Героиня “Бога дождя” десять лет спустя сменила прежнее экзотическое и аристократическое имя Иоханна Мария Эбнер-Эшенбах на демократическое Аня, Анюта, Нюшенька. Так она вышла из-под романтической туманной завесы первого варианта и физически приблизилась к тому месту, где родилась и живет, лишив нас удовольствия поддаться на приманку: встрепенуться при звуке имени знаменитой австрийской писательницы XIX века И. М. фон Эбнер-Эшенбах, задуматься, не является ли та прапрабабушкой нашего автора, и, если да, воскликнуть: “Кровь — великое дело!”
Студент по имени Глеб, крестившийся еще раньше Ани и оказавший на нее влияние, в первой редакции был Иозефом — тоже небезынтересные напрашивались аналогии. Петра, подруга Ани, ее “странный гений” (не злой и не добрый), “тайна за семью печатями”, отнявшая у Ани ее возлюбленного, — русифицированная немка, здесь все объяснено без затей. (Обаяние прозы Кучерской часто выражается в неуловимых вибрациях, в переходе от ускользающих, но ощутимых аллюзий к “будничному”, “реалистическому” объяснению, в сосуществовании разных, иногда сталкивающихся волн и наплывов.) Петра между тем — “знаковое” имя. Для Ани-Иоханны она таки “камень” — то краеугольный, то — преткновения.

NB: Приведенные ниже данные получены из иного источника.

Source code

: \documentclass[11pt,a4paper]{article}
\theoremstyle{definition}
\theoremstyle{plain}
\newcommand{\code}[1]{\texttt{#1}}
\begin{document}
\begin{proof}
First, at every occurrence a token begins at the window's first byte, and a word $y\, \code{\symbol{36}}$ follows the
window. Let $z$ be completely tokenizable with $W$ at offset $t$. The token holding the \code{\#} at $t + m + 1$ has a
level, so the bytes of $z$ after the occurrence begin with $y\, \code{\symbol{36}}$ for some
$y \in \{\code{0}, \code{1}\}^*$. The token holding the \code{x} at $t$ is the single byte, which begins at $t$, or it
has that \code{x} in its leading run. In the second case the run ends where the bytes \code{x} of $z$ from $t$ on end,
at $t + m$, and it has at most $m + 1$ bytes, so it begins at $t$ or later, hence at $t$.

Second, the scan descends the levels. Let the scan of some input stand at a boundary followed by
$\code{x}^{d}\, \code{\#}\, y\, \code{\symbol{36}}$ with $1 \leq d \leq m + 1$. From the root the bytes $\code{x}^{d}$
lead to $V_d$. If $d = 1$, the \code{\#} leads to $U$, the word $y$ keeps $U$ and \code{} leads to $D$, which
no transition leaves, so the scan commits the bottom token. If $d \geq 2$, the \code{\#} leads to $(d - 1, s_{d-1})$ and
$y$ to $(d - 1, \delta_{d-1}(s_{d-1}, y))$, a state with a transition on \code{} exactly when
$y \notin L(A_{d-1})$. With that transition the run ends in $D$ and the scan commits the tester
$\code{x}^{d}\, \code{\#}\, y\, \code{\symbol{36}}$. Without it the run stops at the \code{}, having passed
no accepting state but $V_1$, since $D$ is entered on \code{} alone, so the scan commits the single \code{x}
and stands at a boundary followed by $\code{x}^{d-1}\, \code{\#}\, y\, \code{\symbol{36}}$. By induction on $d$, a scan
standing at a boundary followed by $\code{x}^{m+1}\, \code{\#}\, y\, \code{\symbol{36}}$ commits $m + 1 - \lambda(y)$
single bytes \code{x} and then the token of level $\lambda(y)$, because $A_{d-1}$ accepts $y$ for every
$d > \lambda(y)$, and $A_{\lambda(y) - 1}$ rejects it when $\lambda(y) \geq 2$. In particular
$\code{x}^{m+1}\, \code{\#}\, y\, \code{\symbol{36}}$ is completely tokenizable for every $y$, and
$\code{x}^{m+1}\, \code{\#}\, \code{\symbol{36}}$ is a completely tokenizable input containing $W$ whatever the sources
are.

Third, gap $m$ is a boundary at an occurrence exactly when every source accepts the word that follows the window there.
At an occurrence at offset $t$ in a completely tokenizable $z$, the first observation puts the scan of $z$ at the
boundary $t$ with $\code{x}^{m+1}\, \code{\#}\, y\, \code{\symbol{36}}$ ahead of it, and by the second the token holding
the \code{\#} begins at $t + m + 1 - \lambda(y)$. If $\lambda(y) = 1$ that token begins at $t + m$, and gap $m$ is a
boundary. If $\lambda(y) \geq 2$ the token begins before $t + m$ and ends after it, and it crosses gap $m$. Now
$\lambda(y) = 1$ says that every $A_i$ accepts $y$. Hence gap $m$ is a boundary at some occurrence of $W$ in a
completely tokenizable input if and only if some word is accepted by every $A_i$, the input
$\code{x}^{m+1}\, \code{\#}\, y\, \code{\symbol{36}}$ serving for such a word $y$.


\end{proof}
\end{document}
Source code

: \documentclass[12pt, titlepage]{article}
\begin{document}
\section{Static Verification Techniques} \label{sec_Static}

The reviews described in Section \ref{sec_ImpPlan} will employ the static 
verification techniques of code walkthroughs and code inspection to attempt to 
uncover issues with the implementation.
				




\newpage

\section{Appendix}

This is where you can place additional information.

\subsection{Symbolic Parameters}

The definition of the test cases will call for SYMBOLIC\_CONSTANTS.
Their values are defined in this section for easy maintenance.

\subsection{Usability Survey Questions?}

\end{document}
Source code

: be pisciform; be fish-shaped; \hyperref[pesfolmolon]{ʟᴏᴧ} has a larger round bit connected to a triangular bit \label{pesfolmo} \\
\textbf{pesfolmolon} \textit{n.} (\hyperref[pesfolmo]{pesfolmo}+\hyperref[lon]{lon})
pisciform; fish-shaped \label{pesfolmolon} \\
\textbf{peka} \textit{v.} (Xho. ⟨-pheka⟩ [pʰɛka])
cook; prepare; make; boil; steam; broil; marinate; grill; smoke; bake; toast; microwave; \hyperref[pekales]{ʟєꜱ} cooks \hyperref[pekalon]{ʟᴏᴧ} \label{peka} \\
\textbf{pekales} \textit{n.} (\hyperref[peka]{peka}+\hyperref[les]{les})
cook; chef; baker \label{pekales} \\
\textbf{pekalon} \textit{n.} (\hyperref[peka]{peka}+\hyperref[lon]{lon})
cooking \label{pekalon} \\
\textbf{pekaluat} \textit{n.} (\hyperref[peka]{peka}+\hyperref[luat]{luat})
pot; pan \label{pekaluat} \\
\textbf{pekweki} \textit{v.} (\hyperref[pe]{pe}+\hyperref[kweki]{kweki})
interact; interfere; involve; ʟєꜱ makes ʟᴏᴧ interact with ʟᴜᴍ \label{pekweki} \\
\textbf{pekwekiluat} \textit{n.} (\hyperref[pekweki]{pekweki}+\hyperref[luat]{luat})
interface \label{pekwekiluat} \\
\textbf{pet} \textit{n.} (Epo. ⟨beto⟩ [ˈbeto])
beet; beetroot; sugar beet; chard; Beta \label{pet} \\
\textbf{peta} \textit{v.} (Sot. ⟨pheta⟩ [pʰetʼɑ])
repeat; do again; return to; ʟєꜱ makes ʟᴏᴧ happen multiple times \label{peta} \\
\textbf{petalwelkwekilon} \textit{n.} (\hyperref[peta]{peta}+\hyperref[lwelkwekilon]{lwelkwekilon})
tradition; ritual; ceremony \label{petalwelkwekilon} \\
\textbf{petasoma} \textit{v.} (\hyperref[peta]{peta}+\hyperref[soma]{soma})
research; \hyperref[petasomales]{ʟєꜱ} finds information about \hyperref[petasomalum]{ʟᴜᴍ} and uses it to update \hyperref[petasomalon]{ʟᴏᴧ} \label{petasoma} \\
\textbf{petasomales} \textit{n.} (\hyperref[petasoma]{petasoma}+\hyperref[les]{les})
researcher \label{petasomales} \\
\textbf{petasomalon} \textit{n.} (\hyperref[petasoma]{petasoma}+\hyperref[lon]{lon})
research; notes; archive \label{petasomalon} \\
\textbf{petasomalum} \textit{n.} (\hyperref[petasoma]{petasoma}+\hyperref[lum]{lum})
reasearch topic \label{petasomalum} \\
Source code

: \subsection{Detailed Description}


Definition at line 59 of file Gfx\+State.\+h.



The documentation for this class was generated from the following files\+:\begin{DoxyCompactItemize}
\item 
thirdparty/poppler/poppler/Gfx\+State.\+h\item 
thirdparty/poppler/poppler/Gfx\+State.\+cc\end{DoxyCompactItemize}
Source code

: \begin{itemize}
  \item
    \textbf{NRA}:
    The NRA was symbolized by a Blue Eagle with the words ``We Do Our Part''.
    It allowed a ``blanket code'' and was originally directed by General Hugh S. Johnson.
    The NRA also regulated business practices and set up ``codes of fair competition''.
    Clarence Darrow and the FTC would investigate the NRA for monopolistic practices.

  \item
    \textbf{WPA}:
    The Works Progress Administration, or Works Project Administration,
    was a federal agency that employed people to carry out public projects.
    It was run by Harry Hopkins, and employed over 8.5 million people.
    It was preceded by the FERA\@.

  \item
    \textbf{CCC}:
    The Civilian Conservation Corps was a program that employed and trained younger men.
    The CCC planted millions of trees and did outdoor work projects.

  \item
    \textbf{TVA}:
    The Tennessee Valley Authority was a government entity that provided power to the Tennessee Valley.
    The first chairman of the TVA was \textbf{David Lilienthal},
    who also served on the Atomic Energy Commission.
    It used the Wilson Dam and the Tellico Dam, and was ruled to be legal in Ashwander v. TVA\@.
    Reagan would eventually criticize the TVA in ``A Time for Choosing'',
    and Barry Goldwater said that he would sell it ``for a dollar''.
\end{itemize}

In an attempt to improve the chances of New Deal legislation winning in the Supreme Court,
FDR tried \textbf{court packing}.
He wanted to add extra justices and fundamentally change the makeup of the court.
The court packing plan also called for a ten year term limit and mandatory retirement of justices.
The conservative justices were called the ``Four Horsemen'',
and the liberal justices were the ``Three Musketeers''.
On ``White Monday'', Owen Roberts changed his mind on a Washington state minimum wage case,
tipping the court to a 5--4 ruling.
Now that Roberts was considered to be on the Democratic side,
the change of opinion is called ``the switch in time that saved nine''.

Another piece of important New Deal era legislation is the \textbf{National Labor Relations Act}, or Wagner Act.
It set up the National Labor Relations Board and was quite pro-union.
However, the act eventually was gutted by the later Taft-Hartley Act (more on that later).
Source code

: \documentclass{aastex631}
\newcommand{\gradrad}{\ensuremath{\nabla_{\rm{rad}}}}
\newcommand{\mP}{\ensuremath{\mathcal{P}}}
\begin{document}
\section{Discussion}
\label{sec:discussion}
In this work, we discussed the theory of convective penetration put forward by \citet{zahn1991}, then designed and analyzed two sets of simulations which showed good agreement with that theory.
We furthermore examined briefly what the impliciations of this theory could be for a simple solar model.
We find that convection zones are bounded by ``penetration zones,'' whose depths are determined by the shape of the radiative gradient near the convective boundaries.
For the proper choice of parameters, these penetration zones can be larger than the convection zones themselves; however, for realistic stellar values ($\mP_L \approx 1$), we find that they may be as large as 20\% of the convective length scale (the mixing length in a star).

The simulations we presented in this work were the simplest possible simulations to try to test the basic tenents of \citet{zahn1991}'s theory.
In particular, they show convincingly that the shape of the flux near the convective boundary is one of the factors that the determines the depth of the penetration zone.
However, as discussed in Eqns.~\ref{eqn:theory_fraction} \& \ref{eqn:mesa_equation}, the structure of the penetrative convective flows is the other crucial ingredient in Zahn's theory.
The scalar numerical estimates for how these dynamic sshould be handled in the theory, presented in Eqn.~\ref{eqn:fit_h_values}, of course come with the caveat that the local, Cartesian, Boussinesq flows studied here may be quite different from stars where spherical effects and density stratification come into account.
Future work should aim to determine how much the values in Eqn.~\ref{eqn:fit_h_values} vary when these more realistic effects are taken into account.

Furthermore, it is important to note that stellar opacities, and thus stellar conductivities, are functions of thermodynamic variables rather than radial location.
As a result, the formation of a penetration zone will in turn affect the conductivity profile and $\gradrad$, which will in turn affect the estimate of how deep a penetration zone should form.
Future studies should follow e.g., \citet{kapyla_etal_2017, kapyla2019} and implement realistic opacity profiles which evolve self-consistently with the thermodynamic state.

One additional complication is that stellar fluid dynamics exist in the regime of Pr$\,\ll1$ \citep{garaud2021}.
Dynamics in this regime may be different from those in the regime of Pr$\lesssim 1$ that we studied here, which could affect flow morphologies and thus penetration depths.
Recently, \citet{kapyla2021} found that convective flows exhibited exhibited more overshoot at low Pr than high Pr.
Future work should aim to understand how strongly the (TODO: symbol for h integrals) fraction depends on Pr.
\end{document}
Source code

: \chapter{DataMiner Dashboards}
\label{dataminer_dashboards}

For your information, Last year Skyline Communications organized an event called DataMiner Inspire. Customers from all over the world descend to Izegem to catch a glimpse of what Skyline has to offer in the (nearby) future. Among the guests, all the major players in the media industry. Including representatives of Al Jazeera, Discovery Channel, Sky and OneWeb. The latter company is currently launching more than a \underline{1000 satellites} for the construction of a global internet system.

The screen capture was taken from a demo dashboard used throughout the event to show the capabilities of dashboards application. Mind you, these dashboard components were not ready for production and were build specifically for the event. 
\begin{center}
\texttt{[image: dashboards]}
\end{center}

В случае же с фройляйн Иоханной и Иозефом, а также неким Максом, уехавшим в Германию, и неким Кохом (двое последних — второстепенных — персонажей перекочевали во вторую версию романа) “мистификатор” Кучерская предлагала пофантазировать, где же происходит действие “Истории одного знакомства” и “кто эти люди”. Игра настраивала на мечтательный лад. Но и в нынешней версии за волнующим словом “ромгерм” чудится не просто романо-германский факультет МГУ, а мистическая связь с “Германией туманной”, родиной философов и поэтов. Хотя университетская молодежь наделена обыкновенными приметами начала 90-х. Так что житейское пространство решающей роли в романе все-таки не играет; это роман идей и проблем, а не быта, и к обыденности и повседневности, даже к истории, в том плане, в каком она становится обыденностью, он имеет опосредованное отношение.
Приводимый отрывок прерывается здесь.